Unless an exemption applies, commencing from June 10, 2013, all commodity pools, private funds and persons predominantly engaged in activities that are in the business of banking, or in activities that are financial in nature under section 4(k) of the Bank Holding Company Act, other than third-party subaccounts (collectively, “Category 2 Entities”), must start clearing all of their interest rate swaps and index credit default swaps, entered into with other Category 2 Entities, or with swap dealers, major swap participants or active funds, that are subject to the mandatory clearing requirement.1

Today, the Division of Clearing and Risk of the Commodity Futures Trading Commission (the “CFTC”) issued a notice2 advising swap market-participants that the effective date of the final rule adopting the “Clearing Exemption for Swaps Between Certain Affiliated Entities”3 has been automatically extended by operation of law from June 10, 2013, to June 18, 2013, due to certain requirements provided by the Congressional Review Act. 

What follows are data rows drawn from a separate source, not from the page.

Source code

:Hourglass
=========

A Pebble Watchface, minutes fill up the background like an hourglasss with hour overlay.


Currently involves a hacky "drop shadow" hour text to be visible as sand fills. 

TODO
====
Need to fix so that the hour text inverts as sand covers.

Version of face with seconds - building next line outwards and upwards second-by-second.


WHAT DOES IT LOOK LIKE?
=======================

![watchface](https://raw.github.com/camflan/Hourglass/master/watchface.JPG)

Accordingly, to ensure that the parties wishing to benefit from the exemption set forth in the “Clearing Exemption for Swaps Between Certain Affiliated Entities” will not be subject to the clearing requirement from June 10 to June 18, the notice specifies that the effective date of the clearing requirement is also extended until June 18, 2013, with respect to a swap executed between affiliated counterparties that have the status of eligible affiliated counterparties as defined in section 50.52(a) of the CFTC regulations, and elect not to clear such swap.

Please note that this extension of the clearing requirement is only limited to the specific situation described in this advisory notice and does not apply with respect to any other swap activities otherwise subject to clearing (e.g., swaps with unaffiliated parties).